Roden, a James Beard Award-winning author, is an authority on Mediterranean, North African, and Italian cooking, and her past books (The New Book of Middle Eastern Food and The Book of Jewish Food: An Odyssey from Samarkand to New York) have focused not just on recipes but on how food can change the world. While tempting readers with mouthwatering bites, Roden seamlessly weaves folklore, history, and poetry into stories of what Spaniards eat and why. More importantly, she explains how they cooked each dish.
In researching The Food of Spain, Roden spent years visiting every corner of the country, from Andalusia to Aragon and Castile. With 17 independent communities, from the mountainous interior to the picturesque coast, food in Spain is about local history and ingredients, and each region emerges with its own unique cuisine. Roden intimately got to know these cuisines after talking to food writers, scholars, professional chefs and home cooks, as well as fishermen and farmers. She took time asking them all what they ate and how they (and their parents and their grandparents) crafted each recipe.

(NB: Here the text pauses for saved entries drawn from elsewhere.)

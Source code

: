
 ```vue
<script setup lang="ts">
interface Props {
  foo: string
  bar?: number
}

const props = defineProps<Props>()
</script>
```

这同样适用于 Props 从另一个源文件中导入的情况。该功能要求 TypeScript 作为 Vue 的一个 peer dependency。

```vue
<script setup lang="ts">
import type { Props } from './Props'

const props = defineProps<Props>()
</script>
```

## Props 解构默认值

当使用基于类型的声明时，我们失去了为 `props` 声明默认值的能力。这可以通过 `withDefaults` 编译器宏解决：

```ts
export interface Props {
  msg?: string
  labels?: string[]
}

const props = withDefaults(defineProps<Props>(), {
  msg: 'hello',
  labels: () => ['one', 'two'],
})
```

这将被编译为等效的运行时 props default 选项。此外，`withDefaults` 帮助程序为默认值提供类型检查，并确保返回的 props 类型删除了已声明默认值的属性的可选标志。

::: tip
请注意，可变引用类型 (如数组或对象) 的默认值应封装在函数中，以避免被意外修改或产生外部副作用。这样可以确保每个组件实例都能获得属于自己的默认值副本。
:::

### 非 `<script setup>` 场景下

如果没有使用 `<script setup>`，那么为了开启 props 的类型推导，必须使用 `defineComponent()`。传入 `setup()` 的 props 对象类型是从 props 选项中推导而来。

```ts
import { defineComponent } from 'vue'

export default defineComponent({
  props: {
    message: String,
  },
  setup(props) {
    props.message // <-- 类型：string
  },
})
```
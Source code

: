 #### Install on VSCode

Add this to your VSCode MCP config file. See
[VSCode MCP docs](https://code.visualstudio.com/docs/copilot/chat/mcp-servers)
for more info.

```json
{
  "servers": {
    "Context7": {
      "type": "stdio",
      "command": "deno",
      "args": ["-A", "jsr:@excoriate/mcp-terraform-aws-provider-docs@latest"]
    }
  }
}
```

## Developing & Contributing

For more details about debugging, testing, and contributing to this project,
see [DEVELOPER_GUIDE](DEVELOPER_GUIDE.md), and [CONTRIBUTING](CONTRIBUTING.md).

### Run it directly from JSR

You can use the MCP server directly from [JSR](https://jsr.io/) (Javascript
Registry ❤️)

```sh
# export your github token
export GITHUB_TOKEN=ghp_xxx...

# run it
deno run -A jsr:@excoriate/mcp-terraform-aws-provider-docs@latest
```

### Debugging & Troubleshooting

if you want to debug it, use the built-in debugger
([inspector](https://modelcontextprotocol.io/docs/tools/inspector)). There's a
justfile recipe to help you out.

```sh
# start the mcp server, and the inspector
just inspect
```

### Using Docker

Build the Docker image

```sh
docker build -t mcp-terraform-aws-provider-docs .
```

The book is split into three sections — Historical Influences, The Regions, and The Recipes — and each is thoroughly researched and written. Settle in and devour this book at leisure, letting the full color photographs take your imagination on a ride through Spain’s most delicious cities and dishes. From Catalan Romesco sauce to Pulpo a la Feria to saffron-perfumed Paella Valenciana, the very knowledgeable Roden serves as your apt guide.